STATE OF NEW JERSEY, PLAINTIFF-APPELLANT,
GEORGE RAYMOND PHILLIPS, DEFENDANT-RESPONDENT
Goldmann, Kolovsky and Carton.
[103 NJSuper Page 474]
The State moved for leave to appeal from the trial judge's determination that the State could not offer in evidence, in a murder trial now pending, three written statements of defendant relating to a stolen car belonging to the victim. The stated grounds for the ruling were that (1) since the statements were made after complaints had been filed charging defendant with theft of the car and illegal possession of another stolen car, and when he was without the assistance of counsel, they were inadmissible even though voluntary, citing Massiah v. United States, 377 U.S. 201, 84 S. Ct. 1199, 12 L. Ed. 2 d 246 (1964), and State v. Green, 46 N.J. 192 (1965); and (2) in any event, the statements were not relevant to the murder charge. We granted leave to appeal and, by agreement of counsel, proceeded to oral argument and a determination in order that the trial might continue without delay.

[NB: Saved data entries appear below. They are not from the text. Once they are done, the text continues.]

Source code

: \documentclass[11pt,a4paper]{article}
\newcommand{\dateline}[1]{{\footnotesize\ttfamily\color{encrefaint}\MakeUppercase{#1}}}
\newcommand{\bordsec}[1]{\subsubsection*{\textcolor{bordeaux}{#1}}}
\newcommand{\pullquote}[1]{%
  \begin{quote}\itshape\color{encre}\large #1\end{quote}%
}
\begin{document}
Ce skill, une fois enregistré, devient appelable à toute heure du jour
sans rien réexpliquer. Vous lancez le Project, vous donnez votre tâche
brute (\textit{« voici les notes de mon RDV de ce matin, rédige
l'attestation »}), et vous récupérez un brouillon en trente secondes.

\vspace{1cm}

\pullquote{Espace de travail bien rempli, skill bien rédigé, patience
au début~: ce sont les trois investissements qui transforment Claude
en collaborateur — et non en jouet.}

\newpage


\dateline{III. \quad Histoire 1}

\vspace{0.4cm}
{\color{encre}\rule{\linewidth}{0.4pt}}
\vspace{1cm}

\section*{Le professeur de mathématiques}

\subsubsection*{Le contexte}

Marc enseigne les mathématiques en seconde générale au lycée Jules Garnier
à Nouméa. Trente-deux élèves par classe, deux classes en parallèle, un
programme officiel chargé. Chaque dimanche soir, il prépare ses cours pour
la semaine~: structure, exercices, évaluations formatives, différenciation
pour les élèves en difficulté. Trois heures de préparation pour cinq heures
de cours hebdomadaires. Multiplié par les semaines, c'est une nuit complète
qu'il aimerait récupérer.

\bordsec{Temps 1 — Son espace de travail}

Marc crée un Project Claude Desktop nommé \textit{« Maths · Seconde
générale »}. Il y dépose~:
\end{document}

Massiah and Green dealt with situations where the defendant's written statement was made after indictment and when he was without the assistance of counsel. In neither case did the court say, or as much as imply, that the rule laid down would extend to a situation where, as here, no indictment had yet been returned but only a complaint filed.
As for the trial judge's second reason, we find defendant's statements relevant to the issue of homicide. The several statements defendant gave F.B.I. Special Agent Wells and Detectives Fowler and Tucker set out his version of how he obtained possession of the car and at what place and what time, the route he followed to reach Yakima, his gasoline purchases, etc. When considered in the light of other proofs adduced by the State, these statements have the potential of inculpating defendant in the alleged homicide.
[103 NJSuper Page 475]
We find no merit in defendant's argument that the statements were not admissible under Miranda v. Arizona, 384 U.S. 436, 86 S. Ct. 1602, 16 L. Ed. 2 d 694 (1966). It appears that he was several times fully informed as to his Miranda rights and that he voluntarily, knowingly and intelligently waived them when he gave the statements in question.
Reversed with the direction that the three statements be admitted in evidence.